[[ Material for this exercise open ]]

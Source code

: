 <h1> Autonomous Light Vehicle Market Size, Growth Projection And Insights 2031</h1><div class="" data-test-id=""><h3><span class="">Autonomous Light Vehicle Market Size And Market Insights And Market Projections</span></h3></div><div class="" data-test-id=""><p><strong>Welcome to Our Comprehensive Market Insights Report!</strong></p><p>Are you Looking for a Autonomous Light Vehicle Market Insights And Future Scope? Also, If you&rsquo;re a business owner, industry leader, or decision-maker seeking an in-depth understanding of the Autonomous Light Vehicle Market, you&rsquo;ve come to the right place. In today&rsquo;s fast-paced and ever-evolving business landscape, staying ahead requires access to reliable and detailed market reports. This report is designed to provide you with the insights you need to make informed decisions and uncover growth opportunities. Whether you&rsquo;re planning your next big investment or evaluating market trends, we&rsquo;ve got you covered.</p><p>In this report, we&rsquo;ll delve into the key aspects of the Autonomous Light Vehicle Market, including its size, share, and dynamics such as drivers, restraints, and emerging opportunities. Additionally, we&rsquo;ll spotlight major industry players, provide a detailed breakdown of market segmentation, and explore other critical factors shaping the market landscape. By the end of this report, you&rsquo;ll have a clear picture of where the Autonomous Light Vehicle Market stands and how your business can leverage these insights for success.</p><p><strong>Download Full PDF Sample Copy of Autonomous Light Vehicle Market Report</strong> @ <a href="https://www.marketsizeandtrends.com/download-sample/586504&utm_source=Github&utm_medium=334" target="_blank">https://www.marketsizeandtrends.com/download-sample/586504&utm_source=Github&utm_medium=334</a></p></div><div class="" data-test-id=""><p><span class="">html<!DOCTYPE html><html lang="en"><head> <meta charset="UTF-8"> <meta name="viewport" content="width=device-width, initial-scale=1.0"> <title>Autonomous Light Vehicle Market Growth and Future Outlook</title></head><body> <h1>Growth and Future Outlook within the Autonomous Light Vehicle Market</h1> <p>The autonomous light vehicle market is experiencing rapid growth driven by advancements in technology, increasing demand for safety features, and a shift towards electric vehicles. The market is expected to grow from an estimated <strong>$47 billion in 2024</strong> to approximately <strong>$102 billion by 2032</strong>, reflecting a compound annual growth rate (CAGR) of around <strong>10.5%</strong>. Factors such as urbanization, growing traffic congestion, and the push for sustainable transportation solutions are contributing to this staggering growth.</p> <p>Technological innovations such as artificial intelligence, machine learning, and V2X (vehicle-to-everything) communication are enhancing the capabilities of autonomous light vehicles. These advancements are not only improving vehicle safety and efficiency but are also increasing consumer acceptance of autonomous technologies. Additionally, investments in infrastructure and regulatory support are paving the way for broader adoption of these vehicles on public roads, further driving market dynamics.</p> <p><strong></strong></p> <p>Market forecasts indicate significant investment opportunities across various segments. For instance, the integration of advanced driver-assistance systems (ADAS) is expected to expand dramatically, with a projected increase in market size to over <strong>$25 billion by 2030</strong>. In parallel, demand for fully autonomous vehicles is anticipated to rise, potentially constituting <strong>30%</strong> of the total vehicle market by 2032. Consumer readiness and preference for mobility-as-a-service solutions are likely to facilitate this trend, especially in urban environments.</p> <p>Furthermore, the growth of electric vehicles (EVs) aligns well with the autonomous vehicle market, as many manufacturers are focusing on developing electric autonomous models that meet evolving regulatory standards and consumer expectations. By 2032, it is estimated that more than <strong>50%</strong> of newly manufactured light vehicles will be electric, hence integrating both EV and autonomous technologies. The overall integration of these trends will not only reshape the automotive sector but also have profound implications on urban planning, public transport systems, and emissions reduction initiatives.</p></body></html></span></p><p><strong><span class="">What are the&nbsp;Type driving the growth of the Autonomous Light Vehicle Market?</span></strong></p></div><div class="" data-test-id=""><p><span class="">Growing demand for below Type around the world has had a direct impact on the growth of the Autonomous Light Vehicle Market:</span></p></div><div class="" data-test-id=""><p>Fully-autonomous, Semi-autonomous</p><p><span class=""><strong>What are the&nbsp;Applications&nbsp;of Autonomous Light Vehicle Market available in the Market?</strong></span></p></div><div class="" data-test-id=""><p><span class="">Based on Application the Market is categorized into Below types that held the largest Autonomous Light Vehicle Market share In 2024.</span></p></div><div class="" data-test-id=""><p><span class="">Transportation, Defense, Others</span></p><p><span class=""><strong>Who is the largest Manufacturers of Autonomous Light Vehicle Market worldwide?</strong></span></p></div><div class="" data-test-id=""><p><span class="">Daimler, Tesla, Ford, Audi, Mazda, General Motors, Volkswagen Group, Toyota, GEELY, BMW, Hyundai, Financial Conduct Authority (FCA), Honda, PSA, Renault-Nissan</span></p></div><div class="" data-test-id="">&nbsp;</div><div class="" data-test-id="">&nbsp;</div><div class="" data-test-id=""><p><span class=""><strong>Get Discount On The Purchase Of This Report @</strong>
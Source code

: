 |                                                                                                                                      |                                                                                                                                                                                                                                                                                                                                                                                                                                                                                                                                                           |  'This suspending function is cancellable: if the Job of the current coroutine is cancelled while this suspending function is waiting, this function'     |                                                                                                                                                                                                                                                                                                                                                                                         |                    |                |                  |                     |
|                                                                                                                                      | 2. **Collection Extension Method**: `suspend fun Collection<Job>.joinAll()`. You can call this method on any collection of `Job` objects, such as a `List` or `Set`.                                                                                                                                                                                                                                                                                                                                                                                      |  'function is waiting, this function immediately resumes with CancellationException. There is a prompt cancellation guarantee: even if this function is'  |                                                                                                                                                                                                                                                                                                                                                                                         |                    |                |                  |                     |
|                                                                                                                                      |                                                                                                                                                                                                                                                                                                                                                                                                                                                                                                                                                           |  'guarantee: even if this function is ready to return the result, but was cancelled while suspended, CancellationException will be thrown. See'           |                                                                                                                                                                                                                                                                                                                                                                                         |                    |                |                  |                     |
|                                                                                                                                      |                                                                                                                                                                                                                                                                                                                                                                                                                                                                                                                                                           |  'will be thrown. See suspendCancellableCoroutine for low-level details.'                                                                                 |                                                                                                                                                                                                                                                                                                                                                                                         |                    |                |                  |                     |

[[ Material for this exercise closed ]]

Every record above is to be given again precisely.

Source code

: <h1> Autonomous Light Vehicle Market Size, Growth Projection And Insights 2031</h1><div class="" data-test-id=""><h3><span class="">Autonomous Light Vehicle Market Size And Market Insights And Market Projections</span></h3></div><div class="" data-test-id=""><p><strong>Welcome to Our Comprehensive Market Insights Report!</strong></p><p>Are you Looking for a Autonomous Light Vehicle Market Insights And Future Scope? Also, If you&rsquo;re a business owner, industry leader, or decision-maker seeking an in-depth understanding of the Autonomous Light Vehicle Market, you&rsquo;ve come to the right place. In today&rsquo;s fast-paced and ever-evolving business landscape, staying ahead requires access to reliable and detailed market reports. This report is designed to provide you with the insights you need to make informed decisions and uncover growth opportunities. Whether you&rsquo;re planning your next big investment or evaluating market trends, we&rsquo;ve got you covered.</p><p>In this report, we&rsquo;ll delve into the key aspects of the Autonomous Light Vehicle Market, including its size, share, and dynamics such as drivers, restraints, and emerging opportunities. Additionally, we&rsquo;ll spotlight major industry players, provide a detailed breakdown of market segmentation, and explore other critical factors shaping the market landscape. By the end of this report, you&rsquo;ll have a clear picture of where the Autonomous Light Vehicle Market stands and how your business can leverage these insights for success.</p><p><strong>Download Full PDF Sample Copy of Autonomous Light Vehicle Market Report</strong> @ <a href="https://www.marketsizeandtrends.com/download-sample/586504&utm_source=Github&utm_medium=334" target="_blank">https://www.marketsizeandtrends.com/download-sample/586504&utm_source=Github&utm_medium=334</a></p></div><div class="" data-test-id=""><p><span class="">html<!DOCTYPE html><html lang="en"><head> <meta charset="UTF-8"> <meta name="viewport" content="width=device-width, initial-scale=1.0"> <title>Autonomous Light Vehicle Market Growth and Future Outlook</title></head><body> <h1>Growth and Future Outlook within the Autonomous Light Vehicle Market</h1> <p>The autonomous light vehicle market is experiencing rapid growth driven by advancements in technology, increasing demand for safety features, and a shift towards electric vehicles. The market is expected to grow from an estimated <strong>$47 billion in 2024</strong> to approximately <strong>$102 billion by 2032</strong>, reflecting a compound annual growth rate (CAGR) of around <strong>10.5%</strong>. Factors such as urbanization, growing traffic congestion, and the push for sustainable transportation solutions are contributing to this staggering growth.</p> <p>Technological innovations such as artificial intelligence, machine learning, and V2X (vehicle-to-everything) communication are enhancing the capabilities of autonomous light vehicles. These advancements are not only improving vehicle safety and efficiency but are also increasing consumer acceptance of autonomous technologies. Additionally, investments in infrastructure and regulatory support are paving the way for broader adoption of these vehicles on public roads, further driving market dynamics.</p> <p><strong></strong></p> <p>Market forecasts indicate significant investment opportunities across various segments. For instance, the integration of advanced driver-assistance systems (ADAS) is expected to expand dramatically, with a projected increase in market size to over <strong>$25 billion by 2030</strong>. In parallel, demand for fully autonomous vehicles is anticipated to rise, potentially constituting <strong>30%</strong> of the total vehicle market by 2032. Consumer readiness and preference for mobility-as-a-service solutions are likely to facilitate this trend, especially in urban environments.</p> <p>Furthermore, the growth of electric vehicles (EVs) aligns well with the autonomous vehicle market, as many manufacturers are focusing on developing electric autonomous models that meet evolving regulatory standards and consumer expectations. By 2032, it is estimated that more than <strong>50%</strong> of newly manufactured light vehicles will be electric, hence integrating both EV and autonomous technologies. The overall integration of these trends will not only reshape the automotive sector but also have profound implications on urban planning, public transport systems, and emissions reduction initiatives.</p></body></html></span></p><p><strong><span class="">What are the&nbsp;Type driving the growth of the Autonomous Light Vehicle Market?</span></strong></p></div><div class="" data-test-id=""><p><span class="">Growing demand for below Type around the world has had a direct impact on the growth of the Autonomous Light Vehicle Market:</span></p></div><div class="" data-test-id=""><p>Fully-autonomous, Semi-autonomous</p><p><span class=""><strong>What are the&nbsp;Applications&nbsp;of Autonomous Light Vehicle Market available in the Market?</strong></span></p></div><div class="" data-test-id=""><p><span class="">Based on Application the Market is categorized into Below types that held the largest Autonomous Light Vehicle Market share In 2024.</span></p></div><div class="" data-test-id=""><p><span class="">Transportation, Defense, Others</span></p><p><span class=""><strong>Who is the largest Manufacturers of Autonomous Light Vehicle Market worldwide?</strong></span></p></div><div class="" data-test-id=""><p><span class="">Daimler, Tesla, Ford, Audi, Mazda, General Motors, Volkswagen Group, Toyota, GEELY, BMW, Hyundai, Financial Conduct Authority (FCA), Honda, PSA, Renault-Nissan</span></p></div><div class="" data-test-id="">&nbsp;</div><div class="" data-test-id="">&nbsp;</div><div class="" data-test-id=""><p><span class=""><strong>Get Discount On The Purchase Of This Report @</strong>
Source code

: |                                                                                                                                      |                                                                                                                                                                                                                                                                                                                                                                                                                                                                                                                                                           |  'This suspending function is cancellable: if the Job of the current coroutine is cancelled while this suspending function is waiting, this function'     |                                                                                                                                                                                                                                                                                                                                                                                         |                    |                |                  |                     |
|                                                                                                                                      | 2. **Collection Extension Method**: `suspend fun Collection<Job>.joinAll()`. You can call this method on any collection of `Job` objects, such as a `List` or `Set`.                                                                                                                                                                                                                                                                                                                                                                                      |  'function is waiting, this function immediately resumes with CancellationException. There is a prompt cancellation guarantee: even if this function is'  |                                                                                                                                                                                                                                                                                                                                                                                         |                    |                |                  |                     |
|                                                                                                                                      |                                                                                                                                                                                                                                                                                                                                                                                                                                                                                                                                                           |  'guarantee: even if this function is ready to return the result, but was cancelled while suspended, CancellationException will be thrown. See'           |                                                                                                                                                                                                                                                                                                                                                                                         |                    |                |                  |                     |
|                                                                                                                                      |                                                                                                                                                                                                                                                                                                                                                                                                                                                                                                                                                           |  'will be thrown. See suspendCancellableCoroutine for low-level details.'                                                                                 |                                                                                                                                                                                                                                                                                                                                                                                         |                    |                |                  |                     |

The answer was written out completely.